So there they were last Saturday, two guys on a bench in Sequoyah Park on a lovely, lazy proto-summer afternoon. Two guys who were definitely not me and an old friend in town for the weekend, watching the river roll by and the herons dip and swoop and the dog people run their dogs and the volleyball guys grunt and strut and pretend they looked better with their shirts off than they actually did. These two guys I’m talking about, the ones who were not me or anyone I know, had wisely kept their shirts on and were not engaging in any particular activity at all except talking, and enjoying the scene, and occasionally passing back and forth a plastic jug concealed in a red thermal wine bag. The bag served the dual purpose of keeping the jug reasonably cold and concealing its contents—which would have, upon inspection, looked like a lot of limes and mint leaves floating in ice and liquid.
Among the things these two guys talked about, while drinking what—if we’re going to be really clear about it—we’ll just call a pitcher of mojitos, was the absurdity and hypocrisy of open-container laws. Both of these guys had lived in New York City, and had often enjoyed picnics in Central Park with open bottles of wine nonchalantly displayed on the blanket. This is not technically any more legal than chugging a Four Loko on Fifth Avenue, but as an NYPD officer once explained to me, writing tickets in Central Park is risky business—you don’t want to be accused of stifling tourism, and you never know which friend of the mayor’s you might end up offending.
Here in Knoxville, as we enter the season of outdoor imbibing, the rules can seem almost as arbitrary. The profusion of patios downtown and elsewhere attest to the popularity of the activity. On a sunny day or humid evening, the combination of warm air and cool cocktails feels like something concocted on high—what the weather was made for. This is equally true of the young women feeling sophisticated over martinis at Sapphire and the sweaty gal relaxing with a cold one on her porch after messing with the motor on the mower.
But there are lines you don’t cross. You cannot, as patrons of the Downtown Grill & Brewery are constantly relearning, stand outside a patio and hold your beer inside the fence. You can drink lots of places on Market Square, as long as those places are safely contained by thin metal railings. Except, of course, during Sundown in the City and a handful of other sanctioned events, when public space that is otherwise taboo for tippling is magically transformed into a boozy boulevard. If you drive down Gay Street while drinking a glass of wine, you are breaking a whole bunch of laws. But if you walk down the middle of the same street drinking the same glass of wine during the annual Rossini Festival, you are merely getting in the spirit of the affair. (The open-container allowance may be the most genuinely European aspect of the fest.)
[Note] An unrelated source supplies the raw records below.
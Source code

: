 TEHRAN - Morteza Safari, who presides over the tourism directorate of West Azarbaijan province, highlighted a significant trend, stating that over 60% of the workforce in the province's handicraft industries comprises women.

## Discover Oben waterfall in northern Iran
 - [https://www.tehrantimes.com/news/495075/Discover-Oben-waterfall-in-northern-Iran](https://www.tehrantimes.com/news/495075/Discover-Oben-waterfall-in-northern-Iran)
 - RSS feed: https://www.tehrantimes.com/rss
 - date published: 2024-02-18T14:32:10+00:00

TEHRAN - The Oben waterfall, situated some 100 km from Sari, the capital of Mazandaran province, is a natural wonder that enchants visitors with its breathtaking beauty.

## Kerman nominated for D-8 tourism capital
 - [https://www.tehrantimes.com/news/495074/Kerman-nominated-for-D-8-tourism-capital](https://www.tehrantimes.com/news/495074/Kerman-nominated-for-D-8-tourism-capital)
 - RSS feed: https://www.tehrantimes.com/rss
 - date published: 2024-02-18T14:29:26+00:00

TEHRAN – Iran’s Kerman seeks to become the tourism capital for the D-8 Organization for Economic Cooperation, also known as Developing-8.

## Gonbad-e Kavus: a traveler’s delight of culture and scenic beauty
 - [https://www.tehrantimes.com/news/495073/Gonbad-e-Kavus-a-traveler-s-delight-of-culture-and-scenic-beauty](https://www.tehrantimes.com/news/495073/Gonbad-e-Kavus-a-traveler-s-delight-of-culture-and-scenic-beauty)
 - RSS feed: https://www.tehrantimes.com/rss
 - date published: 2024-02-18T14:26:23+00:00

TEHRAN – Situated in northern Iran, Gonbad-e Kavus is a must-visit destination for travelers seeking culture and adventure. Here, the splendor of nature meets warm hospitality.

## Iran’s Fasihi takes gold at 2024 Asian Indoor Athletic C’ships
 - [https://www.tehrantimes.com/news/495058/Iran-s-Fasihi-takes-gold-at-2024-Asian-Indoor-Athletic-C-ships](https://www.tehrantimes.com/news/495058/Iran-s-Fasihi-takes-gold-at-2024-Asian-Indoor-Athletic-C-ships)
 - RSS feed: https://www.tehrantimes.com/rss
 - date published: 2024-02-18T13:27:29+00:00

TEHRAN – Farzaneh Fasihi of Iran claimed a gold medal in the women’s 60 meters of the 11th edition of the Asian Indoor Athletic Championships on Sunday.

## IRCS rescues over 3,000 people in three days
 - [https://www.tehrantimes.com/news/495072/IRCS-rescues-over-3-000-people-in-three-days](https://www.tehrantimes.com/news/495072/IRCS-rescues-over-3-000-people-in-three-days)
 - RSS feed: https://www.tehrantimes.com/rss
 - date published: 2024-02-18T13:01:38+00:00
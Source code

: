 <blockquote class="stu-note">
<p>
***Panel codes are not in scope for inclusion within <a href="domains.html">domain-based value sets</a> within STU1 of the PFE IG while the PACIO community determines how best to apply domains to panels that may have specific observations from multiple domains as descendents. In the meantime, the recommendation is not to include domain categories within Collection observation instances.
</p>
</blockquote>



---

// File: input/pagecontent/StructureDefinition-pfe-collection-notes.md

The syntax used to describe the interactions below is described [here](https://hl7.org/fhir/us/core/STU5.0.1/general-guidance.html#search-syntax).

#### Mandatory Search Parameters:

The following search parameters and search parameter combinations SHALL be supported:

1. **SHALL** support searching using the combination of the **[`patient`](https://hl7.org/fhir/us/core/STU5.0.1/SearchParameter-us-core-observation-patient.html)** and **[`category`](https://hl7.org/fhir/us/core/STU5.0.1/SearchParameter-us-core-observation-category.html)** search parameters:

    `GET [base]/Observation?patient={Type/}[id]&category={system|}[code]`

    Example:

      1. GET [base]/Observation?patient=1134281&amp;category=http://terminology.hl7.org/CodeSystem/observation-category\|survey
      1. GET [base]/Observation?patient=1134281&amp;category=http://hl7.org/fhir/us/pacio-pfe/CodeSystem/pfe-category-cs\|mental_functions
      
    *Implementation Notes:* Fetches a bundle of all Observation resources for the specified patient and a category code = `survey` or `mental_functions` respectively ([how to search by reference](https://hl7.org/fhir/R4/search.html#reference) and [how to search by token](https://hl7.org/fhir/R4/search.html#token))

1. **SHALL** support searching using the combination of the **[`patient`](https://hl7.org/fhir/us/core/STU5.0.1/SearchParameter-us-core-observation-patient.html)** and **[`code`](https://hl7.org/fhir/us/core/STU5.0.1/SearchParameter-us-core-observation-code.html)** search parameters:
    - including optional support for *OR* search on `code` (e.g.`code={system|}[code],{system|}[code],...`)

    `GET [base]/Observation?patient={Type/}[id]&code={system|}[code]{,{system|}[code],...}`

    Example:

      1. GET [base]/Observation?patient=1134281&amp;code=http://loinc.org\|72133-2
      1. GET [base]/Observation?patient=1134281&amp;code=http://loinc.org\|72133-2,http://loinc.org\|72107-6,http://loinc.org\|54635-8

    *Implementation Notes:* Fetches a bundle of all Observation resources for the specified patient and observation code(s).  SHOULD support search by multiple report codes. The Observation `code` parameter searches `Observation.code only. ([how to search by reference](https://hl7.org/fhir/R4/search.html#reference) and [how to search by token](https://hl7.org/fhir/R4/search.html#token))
We do also have our brown-bag exceptions, the don’t-ask-don’t-tell of the alcohol world. Like those spindly patio fences, the brown bags create a veil, a curtaining-off of the private world of debauchery and vice that alcohol is supposed to inhabit from the public world of rectitude and righteousness.
But in summertime, especially, the temptation to pierce that veil can be awfully strong. If alcohol is good for anything—and I wouldn’t write this column if I did not believe it to be so—it is as an enhancer of social moments and momentum, a sweetener of the atmosphere, and rarely more so than in an open field or alongside a cool, gurgling stream. Not that I’m advocating anything that’s going to get you hassled by an overly officious gendarme or park ranger. All I can tell you is that those two guys in Sequoyah Park seemed to be having a fine afternoon.